Conte: Les Betsileo ne mangent pas le bœuf sans cornes - Raymond DECARY

Publié le par Alain GYRE

 

Les Betsileo ne mangent pas le bœuf sans cornes (1)

Conte Bara, recueilli à Manja

 

Il y avait une vieille femme qui était happée par le caïman (2).

Elle fit semblant d'être morte et le caïman l'emmena dans son abri (3).

Là, il est bien sec, la vieille respire bien.

Après, le caïman sortit pour se promener.

Soudain une vache sans cornes foula (4) au-dessus de la vieille femme et troua l'abri.

La pauvre vieille femme ayant vu la patte de ce bœuf, elle la prit et la tira fortement.

Le bœuf faisant sortir la patte, tira la femme et la fit sauver.

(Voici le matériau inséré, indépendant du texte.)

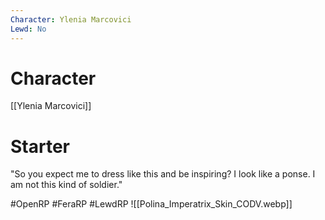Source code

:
 ```yaml
---
Character: Ylenia Marcovici
Lewd: No
---
```

# Character
[[Ylenia Marcovici]]

# Starter
"So you expect me to dress like this and be inspiring? I look like a ponse. I am not this kind of soldier."
  

#OpenRP #FeraRP #LewdRP 
![[Polina_Imperatrix_Skin_CODV.webp]]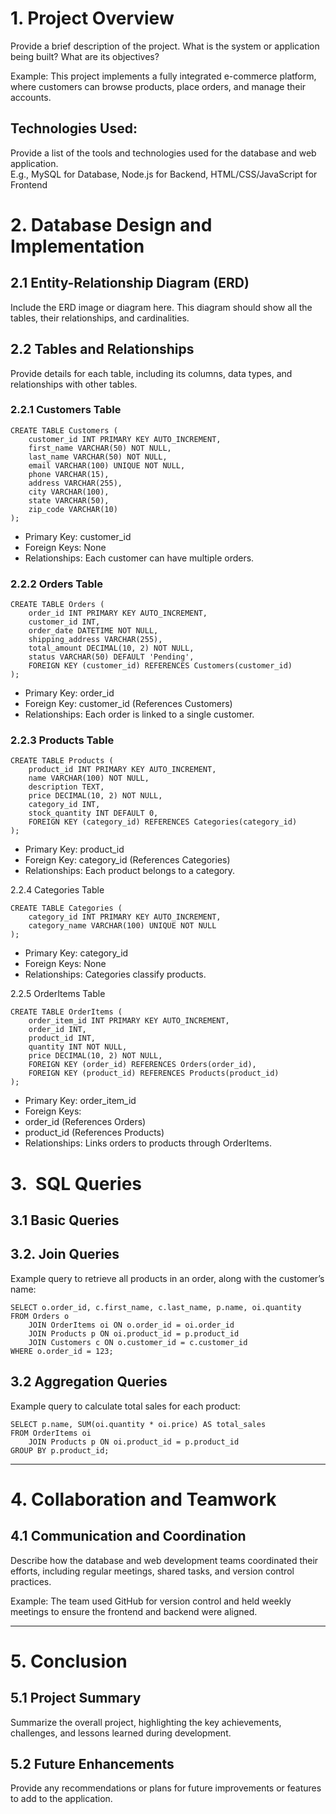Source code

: # 1. Project Overview

Provide a brief description of the project. What is the system or application being built? What are its objectives?

Example: This project implements a fully integrated e-commerce platform, where customers can browse products, place orders, and manage their accounts.

## Technologies Used:

Provide a list of the tools and technologies used for the database and web application.  
E.g., MySQL for Database, Node.js for Backend, HTML/CSS/JavaScript for Frontend

  

# 2. Database Design and Implementation

## 2.1 Entity-Relationship Diagram (ERD)

Include the ERD image or diagram here. This diagram should show all the tables, their relationships, and cardinalities.

## 2.2 Tables and Relationships

Provide details for each table, including its columns, data types, and relationships with other tables.

### 2.2.1 Customers Table

```
CREATE TABLE Customers (
    customer_id INT PRIMARY KEY AUTO_INCREMENT,
    first_name VARCHAR(50) NOT NULL,
    last_name VARCHAR(50) NOT NULL,
    email VARCHAR(100) UNIQUE NOT NULL,
    phone VARCHAR(15),
    address VARCHAR(255),
    city VARCHAR(100),
    state VARCHAR(50),
    zip_code VARCHAR(10)
);
```

- Primary Key: customer_id
- Foreign Keys: None
- Relationships: Each customer can have multiple orders.
    
### 2.2.2 Orders Table

```
CREATE TABLE Orders (
    order_id INT PRIMARY KEY AUTO_INCREMENT,
    customer_id INT,
    order_date DATETIME NOT NULL,
    shipping_address VARCHAR(255),
    total_amount DECIMAL(10, 2) NOT NULL,
    status VARCHAR(50) DEFAULT 'Pending',
    FOREIGN KEY (customer_id) REFERENCES Customers(customer_id)
);
```

- Primary Key: order_id
- Foreign Key: customer_id (References Customers)
- Relationships: Each order is linked to a single customer.
    
### 2.2.3 Products Table

```
CREATE TABLE Products (
    product_id INT PRIMARY KEY AUTO_INCREMENT,
    name VARCHAR(100) NOT NULL,
    description TEXT,
    price DECIMAL(10, 2) NOT NULL,
    category_id INT,
    stock_quantity INT DEFAULT 0,
    FOREIGN KEY (category_id) REFERENCES Categories(category_id)
);
```

- Primary Key: product_id
- Foreign Key: category_id (References Categories)
- Relationships: Each product belongs to a category.
    

2.2.4 Categories Table

```
CREATE TABLE Categories (
    category_id INT PRIMARY KEY AUTO_INCREMENT,
    category_name VARCHAR(100) UNIQUE NOT NULL
);
```

- Primary Key: category_id
- Foreign Keys: None
- Relationships: Categories classify products.

2.2.5 OrderItems Table

```
CREATE TABLE OrderItems (
    order_item_id INT PRIMARY KEY AUTO_INCREMENT,
    order_id INT,
    product_id INT,
    quantity INT NOT NULL,
    price DECIMAL(10, 2) NOT NULL,
    FOREIGN KEY (order_id) REFERENCES Orders(order_id),
    FOREIGN KEY (product_id) REFERENCES Products(product_id)
);
```

- Primary Key: order_item_id
- Foreign Keys:
- order_id (References Orders)
- product_id (References Products)
- Relationships: Links orders to products through OrderItems.


# 3.  SQL Queries

## 3.1 Basic Queries 

## 3.2. Join Queries

Example query to retrieve all products in an order, along with the customer’s name:

```
SELECT o.order_id, c.first_name, c.last_name, p.name, oi.quantity
FROM Orders o
	JOIN OrderItems oi ON o.order_id = oi.order_id
	JOIN Products p ON oi.product_id = p.product_id
	JOIN Customers c ON o.customer_id = c.customer_id
WHERE o.order_id = 123;
```

## 3.2 Aggregation Queries

Example query to calculate total sales for each product:

```
SELECT p.name, SUM(oi.quantity * oi.price) AS total_sales
FROM OrderItems oi
	JOIN Products p ON oi.product_id = p.product_id
GROUP BY p.product_id;
```

---


# 4. Collaboration and Teamwork

## 4.1 Communication and Coordination

Describe how the database and web development teams coordinated their efforts, including regular meetings, shared tasks, and version control practices.

Example: The team used GitHub for version control and held weekly meetings to ensure the frontend and backend were aligned.

  ---

# 5. Conclusion

## 5.1 Project Summary

Summarize the overall project, highlighting the key achievements, challenges, and lessons learned during development.

## 5.2 Future Enhancements

Provide any recommendations or plans for future improvements or features to add to the application.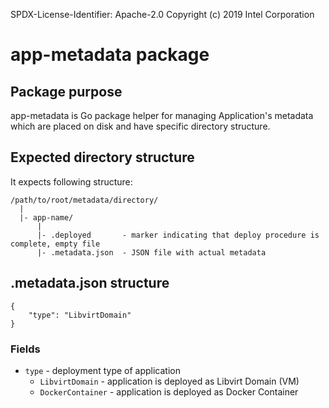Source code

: SPDX-License-Identifier: Apache-2.0
Copyright (c) 2019 Intel Corporation

# app-metadata package
## Package purpose
app-metadata is Go package helper for managing Application's metadata
which are placed on disk and have specific directory structure.

## Expected directory structure
It expects following structure:

```
/path/to/root/metadata/directory/
  |
  |- app-name/
      |
      |- .deployed       - marker indicating that deploy procedure is complete, empty file
      |- .metadata.json  - JSON file with actual metadata
```

## .metadata.json structure

```
{
    "type": "LibvirtDomain"
}
```

### Fields
* `type` - deployment type of application
    * `LibvirtDomain` - application is deployed as Libvirt Domain (VM)
    * `DockerContainer` - application is deployed as Docker Container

La vieille femme remercia l'animal et ajouta :

« Si quelqu'un mange du bœuf sans cornes, qu'il soit maudit, lui et les siens, qu'il ne vive pas longtemps sur cette terre ancestrale » (5).

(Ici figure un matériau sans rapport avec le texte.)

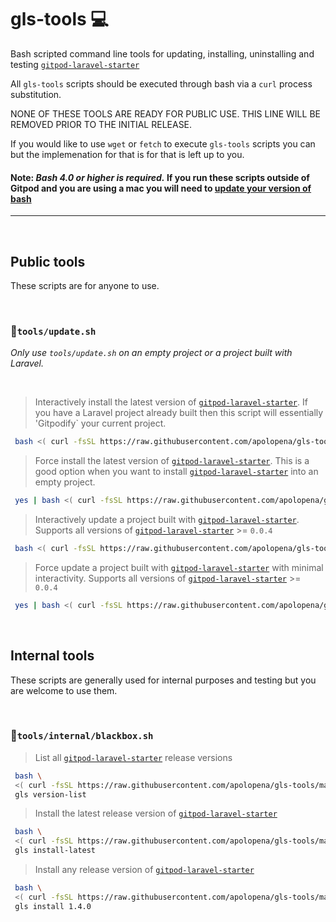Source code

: # gls-tools  💻
Bash scripted command line tools for updating, installing, uninstalling and testing [`gitpod-laravel-starter`](https://github.com/apolopena/gitpod-laravel-starter)

All `gls-tools` scripts should be executed through bash via a `curl` process substitution.

NONE OF THESE TOOLS ARE READY FOR PUBLIC USE. THIS LINE WILL BE REMOVED PRIOR TO THE INITIAL RELEASE.

If you would like to use `wget` or `fetch` to execute `gls-tools` scripts you can but the implemenation for that is for that is left up to you.
#### Note: _Bash 4.0 or higher is required._ If you run these scripts outside of Gitpod and you are using a mac you will need to [update your version of bash](https://clubmate.fi/upgrade-to-bash-4-in-mac-os-x)
<hr>

<br />

## Public tools
These scripts are for anyone to use. 

<br />

### 📜`tools/update.sh`
_Only use `tools/update.sh` on an empty project or a project built with Laravel._

<br />

> Interactively install the latest version of [`gitpod-laravel-starter`](https://github.com/apolopena/gitpod-laravel-starter). If you have a Laravel project already built then this script will essentially 'Gitpodify` your current project.
```bash
 bash <( curl -fsSL https://raw.githubusercontent.com/apolopena/gls-tools/main/tools/install.sh ) 
 ```

 > Force install the latest version of [`gitpod-laravel-starter`](https://github.com/apolopena/gitpod-laravel-starter). This is a good option when you want to install [`gitpod-laravel-starter`](https://github.com/apolopena/gitpod-laravel-starter) into an empty project.
```bash
 yes | bash <( curl -fsSL https://raw.githubusercontent.com/apolopena/gls-tools/main/tools/update.sh ) 
 ```

> Interactively update a project built with [`gitpod-laravel-starter`](https://github.com/apolopena/gitpod-laravel-starter). Supports all versions of [`gitpod-laravel-starter`](https://github.com/apolopena/gitpod-laravel-starter) >= `0.0.4`
```bash
 bash <( curl -fsSL https://raw.githubusercontent.com/apolopena/gls-tools/main/tools/update.sh ) 
 ```

 > Force update a project built with [`gitpod-laravel-starter`](https://github.com/apolopena/gitpod-laravel-starter) with minimal interactivity. Supports all versions of [`gitpod-laravel-starter`](https://github.com/apolopena/gitpod-laravel-starter) >= `0.0.4`
```bash
 yes | bash <( curl -fsSL https://raw.githubusercontent.com/apolopena/gls-tools/main/tools/update.sh ) 
 ```
<br />

## Internal tools
These scripts are generally used for internal purposes and testing but you are welcome to use them.

<br />

### 📜`tools/internal/blackbox.sh`
> List all [`gitpod-laravel-starter`](https://github.com/apolopena/gitpod-laravel-starter) release versions 
```bash
 bash \
 <( curl -fsSL https://raw.githubusercontent.com/apolopena/gls-tools/main/tools/internal/blackbox.sh ) \
 gls version-list
 ```

 > Install the latest release version of [`gitpod-laravel-starter`](https://github.com/apolopena/gitpod-laravel-starter)
```bash
 bash \
 <( curl -fsSL https://raw.githubusercontent.com/apolopena/gls-tools/main/tools/blackbox.sh ) \
 gls install-latest
 ```
> Install any release version of [`gitpod-laravel-starter`](https://github.com/apolopena/gitpod-laravel-starter)
```bash
 bash \
 <( curl -fsSL https://raw.githubusercontent.com/apolopena/gls-tools/main/tools/blackbox.sh ) \
 gls install 1.4.0
 ```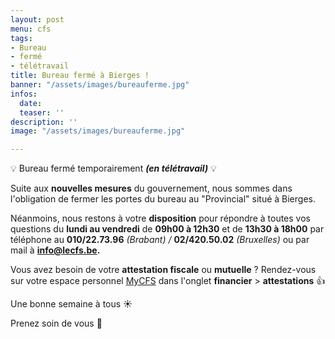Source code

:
 ```yaml
---
layout: post
menu: cfs
tags:
- Bureau
- fermé
- télétravail
title: Bureau fermé à Bierges !
banner: "/assets/images/bureauferme.jpg"
infos:
  date: 
  teaser: ''
description: ''
image: "/assets/images/bureauferme.jpg"

---
```

💡 Bureau fermé temporairement **_(en télétravail)_** 💡

Suite aux **nouvelles mesures** du gouvernement, nous sommes dans l'obligation de fermer les portes du bureau au "Provincial" situé à Bierges.

Néanmoins, nous restons à votre **disposition** pour répondre à toutes vos questions du **lundi au vendredi** de **09h00 à 12h30** et de **13h30 à 18h00** par téléphone au **010/22.73.96** _(Brabant) /_ **02/420.50.02** _(Bruxelles)_ ou par mail à **info@lecfs.be.** 

Vous avez besoin de votre **attestation fiscale** ou **mutuelle** ? Rendez-vous sur votre espace personnel [MyCFS](www.mycfs.be "MyCFS") dans l'onglet **financier** > **attestations** 👍

Une bonne semaine à tous ☀

Prenez soin de vous 💙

Voilà pourquoi il est interdit de manger l'omby bory (6).

 

Notes :

(1) II arrive parfois que des Bovidés des deux sexes naissent totalement dépourvus de cornes ; on les nomme omby bory (le mot bory a le sens de « sans rien qui dépasse, écourté). Dans certaines régions, ils étaient autrefois employés comme montures ; parfaitement dressés, s'agenouillant et se levant au commandement, ils pouvaient accomplir d'assez longs trajets, mais les voyageurs qui les utilisaient étaient terriblement secoués, surtout quand l'animal se mettait à trotter. Les bœufs sans cornes, considérés comme incomplets, ne peuvent être offerts en sacrifice aux ancêtres ; les Betsimisaraka, de leur côté, ne les abattent jamais pour leur consommation. Par extension, on donne aussi le nom de omby bory aux animaux qui ont de petites cornes mobiles pendantes, ainsi qu'à ceux dont on a scié les cornes afin, dit-on, qu'ils prennent une apparence de cheval. (2) Le terme de caïman est très employé — et à tort — à Madagascar. Il s'agit en réalité du crocodile. Les caractères différentiels des deux genres, Crocodile et Caïman, se trouvent dans le nombre de dents et dans le crane. Chez le crocodile, la quatrième dent mandibulaire s'encastre, la bouche étant fermée, dans une en- coche, une gouttière de la mâchoire supérieure, tandis que, chez le caïman, elle s'enfonce dans une fossette. On notera aussi que le crocodile possède deux grands pores placés sous la mâchoire inférieure, par lesquels suinte une humeur grasse et visqueuse. Les Sakalava ont déclaré autrefois à A. Grandidier que ce sont des sortes d'yeux supplémentaires qui lui servent à voir sous l'eau.

(3) Le plus souvent, le crocodile ne dévore pas immédiatement la proie qu'il a saisie, surtout quand elle est très volumineuse, bœuf ou être humain. Il l'en- traîne dans son abri où il lui laisse subir un commencement de décomposition. Les abris, creusés sous les berges des rivières, consolidés par les racines des arbres en bordure, peuvent atteindre cinq à six mètres de long. L'entrée en est, au moins en partie dans l'eau, mais leur sol va en montant légèrement et l'autre extrémité est toujours à sec. Le crocodile s'y tapit, reposant souvent sur un véritable lit de tortues d'eau, qui vivent en commensales dans cette retraite.

(4) Le sol.

(5) Dans ce conte, c'est un bœuf qui sauve la vie d'une femme happée par le crocodile. Mais il est, dans les tribus malgaches, d'autres contes du même genre, où la femme, entraînée par le voay dans les profondeurs de sa retraite, parvient à se sauver grâce à d'autres animaux, par exemple grâce au chant d'un oiseau, assez fort pour percer la faible épaisseur de terre, lui faisant ainsi comprendre qu'elle pouvait s'enfuir en perçant sans trop de peine un trou dans le plafond. Et bien entendu, l'oiseau devient alors sacré pour la femme et son clan.